The students made a number of interesting observations about the nature of discovery and about the particular case we'd considered. Several made a distinction between "invention" and "discovery," several made reference to the collaborative nature of scientific study, and a few spoke of the social construction of knowledge, though not in such specific terms.

I'm looking forward to reading over the reflections from the second section. That section's trial was more animated, truer, more well-organized. The principal parties in that section's trial clearly had bought into the trial's premise and went at each other like two tomcats in a backyard brawl. The result was a more authentic re-enactment, with more excitement and engagement.

Since then the Calcsters have finished off their third mid-semester exam, this one take-home.
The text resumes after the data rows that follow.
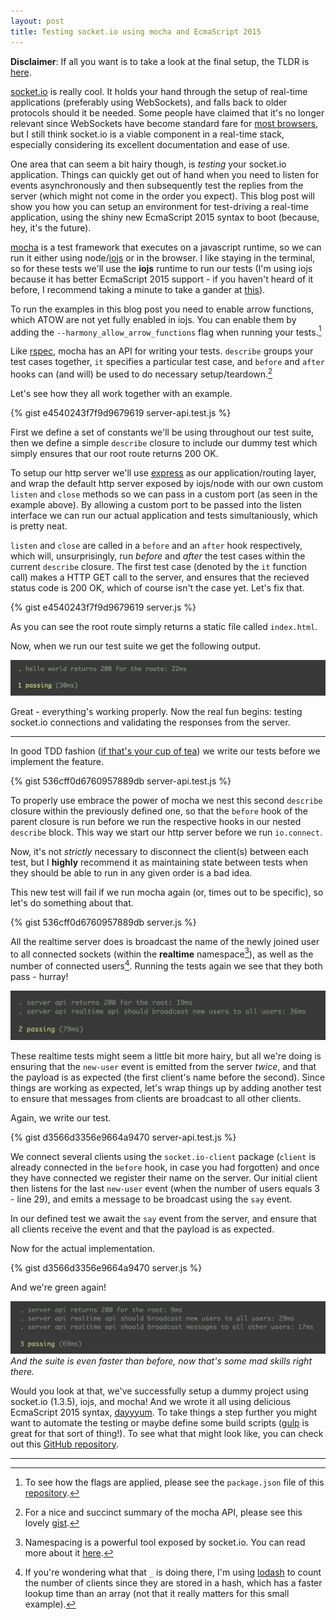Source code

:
 ```yaml
---
layout: post
title: Testing socket.io using mocha and EcmaScript 2015
---
```


**Disclaimer**: If all you want is to take a look at the final setup,
the TLDR is [here](https://github.com/nicohvi/mocha-socket.io).

[socket.io](http://socket.io) is really cool. It holds your hand through the setup of 
real-time applications (preferably using WebSockets), and falls back to older protocols 
should it be needed. Some people have claimed that it's no longer relevant since 
WebSockets have become standard fare for [most browsers](http://caniuse.com/#feat=websockets), 
but I still think socket.io is a viable component in a real-time stack, especially 
considering its excellent documentation and ease of use.

One area that can seem a bit hairy though, is *testing* your socket.io 
application. Things can quickly get out of hand when you need to listen 
for events asynchronously and then subsequently test the replies from 
the server (which might not come in the order you expect). This blog 
post will show you how you can setup an environment for test-driving
a real-time application, using the shiny new EcmaScript 2015 syntax
to boot (because, hey, it's the future).

[mocha](https://mochajs.org) is a test framework that executes on a javascript runtime, so 
we can run it either using node/[iojs](http://iojs.org) or in the browser. I 
like staying in the terminal, so for these tests we'll use the **iojs** 
runtime to run our tests (I'm using iojs because it has better EcmaScript 2015 
support - if you haven't heard of it before, I recommend taking a minute to 
take a gander at [this](https://iojs.org/en/faq.html)).

To run the examples in this blog post you need to enable arrow functions, which
ATOW are not yet fully enabled in iojs. You can enable them by adding the 
`--harmony_allow_arrow_functions` flag when running your tests.[^1]

Like [rspec](http://rspec.info), mocha has an API for writing your tests. `describe` groups your 
test cases together, `it` specifies a particular test case, and `before` and 
`after` hooks can (and will) be used to do necessary setup/teardown.[^2]

Let's see how they all work together with an example.

{% gist e4540243f7f9d9679619 server-api.test.js %}

First we define a set of constants we'll be using throughout our test suite,
then we define a simple `describe` closure to include our dummy test which
simply ensures that our root route returns 200 OK.

To setup our http server we'll use [express](http://expressjs.com) as our application/routing layer, 
and wrap the default http server exposed by iojs/node with our own custom `listen` and
`close` methods so we can pass in a custom port (as seen in the example above). By
allowing a custom port to be passed into the listen interface we can run our actual
application and tests simultaniously, which is pretty neat.

`listen` and `close` are called in a `before` and an `after` hook respectively, which will,
unsurprisingly, run *before* and *after* the test cases within the current `describe` closure. 
The first test case (denoted by the `it` function call) makes a HTTP GET call to the server,
and ensures that the recieved status code is 200 OK, which of course isn't the case yet. Let's
fix that.

{% gist e4540243f7f9d9679619 server.js %}

As you can see the root route simply returns a static file called `index.html`.

Now, when we run our test suite we get the following output.

![test-1](/public/images/posts/test1.png)

Great - everything's working properly. Now the real fun begins: testing
socket.io connections and validating the responses from the server.

---

In good TDD fashion ([if that's your cup of tea](https://medium.com/written-in-code/tdd-whatever-that-means-8b3932ddddd6))
we write our tests before we implement the feature. 

{% gist 536cff0d6760957889db server-api.test.js %}

To properly use embrace the power of mocha we nest this second `describe` closure
within the previously defined one, so that the `before` hook of the parent closure
is run before we run the respective hooks in our nested `describe` block. This way
we start our http server before we run `io.connect`.

Now, it's not *strictly* necessary to disconnect the client(s) between each test, 
but I **highly** recommend it as maintaining state between tests when they should be
able to run in any given order is a bad idea.

This new test will fail if we run mocha again (or, times out to be specific), so let's 
do something about that.

{% gist 536cff0d6760957889db server.js %}

All the realtime server does is broadcast the name of the newly joined user to all connected 
sockets (within the **realtime** namespace[^3]), as well as the number of connected users[^4].
Running the tests again we see that they both pass - hurray!

![test-2](/public/images/posts/test-2.png)

These realtime tests might seem a little bit more hairy, but all we're doing is ensuring
that the `new-user` event is emitted from the server *twice*, and that the payload is
as expected (the first client's name before the second). Since things are working as expected,
let's wrap things up by adding another test to ensure that messages from clients are
broadcast to all other clients.

Again, we write our test.

{% gist d3566d3356e9664a9470 server-api.test.js %}

We connect several clients using the `socket.io-client` package (`client` is already connected in the `before`
hook, in case you had forgotten) and once they have connected we register their name on the server.
Our initial client then listens for the last `new-user` event (when the number of users equals 3 - line 29),
and emits a message to be broadcast using the `say` event.

In our defined test we await the `say` event from the server, and ensure that all clients
receive the event and that the payload is as expected.

Now for the actual implementation.
 
{% gist d3566d3356e9664a9470 server.js %}

And we're green again!

![test-3](/public/images/posts/test-3.png)
*And the suite is even faster than before, now that's some mad skills right there.*

Would you look at that, we've successfully setup a dummy project using socket.io (1.3.5), iojs, and mocha!
And we wrote it all using delicious EcmaScript 2015 syntax, [dayyyum](https://www.youtube.com/watch?v=95SYdjRVCR0).
To take things a step further you might want to automate the testing or maybe define some build scripts 
([gulp](http://gulpjs.com) is great for that sort of thing!). To see what that might look like, you can 
check out this [GitHub repository](https://github.com/nicohvi/mocha-socket.io).

---
[^1]: To see how the flags are applied, please see the `package.json` file of this 
      [repository](https://github.com/nicohvi/socket-io).

[^2]: For a nice and succinct summary of the mocha API, please see this lovely 
      [gist](https://gist.github.com/samwize/8877226).

[^3]: Namespacing is a powerful tool exposed by socket.io. You can read more 
      about it [here](http://socket.io/docs/rooms-and-namespaces/).

[^4]: If you're wondering what that `_` is doing there, I'm using [lodash](http://lodash.com) to count 
      the number of clients since they are stored in a hash, which has a faster lookup time than an array 
      (not that it really matters for this small example).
I spent most of the plane trip back to Montana grading them, finishing during the trip's final leg. They did quite well, considering the difficulty of the exam. There were several As, several more Bs, and very few people failed (far fewer than on the in-class exams). I'll be offering the chance to do revisions once more, since besides the final writing assignment (constructing a math-themed poem...see the prompt here), the kids won't have a huge amount of work before the final exam.

For now, I'm going to take a little more time off. I'll get to the reflections tomorrow, and check back in then. I've got more to say about my 280 folks, too, as our time together draws to a close and I look ahead to administering our Writing Assessment project's post-survey.

Adieu!

Monday, November 12, 2007

Numerical nightmares and Newtonian nattering

Could it be that I became a mathematician in order to exorcise personal demons?

At dinner tonight, I was telling Maggie about an unpleasant dream I had last night.

As in many of my similarly unpleasant dreams, I had lost myself in the heart of a giant hotel, one replete with cascading staircases, ornate chandeliers, and atria with glass ceilings towering to dizzying heights. I'd lost myself, I couldn't find the room I was seeking, didn't know if it even existed. Somehow I sensed I was late for something. Hours, days, even weeks late.

"Were you at a conference?" Maggie asked. I suspect so, and I said this.

"It's weird how many 'conference anxiety' dreams I have," I commented.

What could it mean? Is this indicative of some fundamental insecurity in the quality of my research? Or does it belie a more general sense of confusion or befuddlement, some sense of unease at my place in life?

Tonight's conversation reminded me that I'd mentioned a childhood anxiety dream to Quimby's wife over dinner last night. She'd mentioned that she'd had a dream in which she was asked to count out some exceedingly large sum of money, and just as she was finishing, she lost count. When I was a child, I then explained, I had a recurring dream in which I'd been asked to count to astronomically huge figures, and the simple act of counting so high terrified me. "I woke up in a sweat," I swore.

Not falling, for me. No death by drowning, hanging, shooting, or fire. No ordinary nightmare would do.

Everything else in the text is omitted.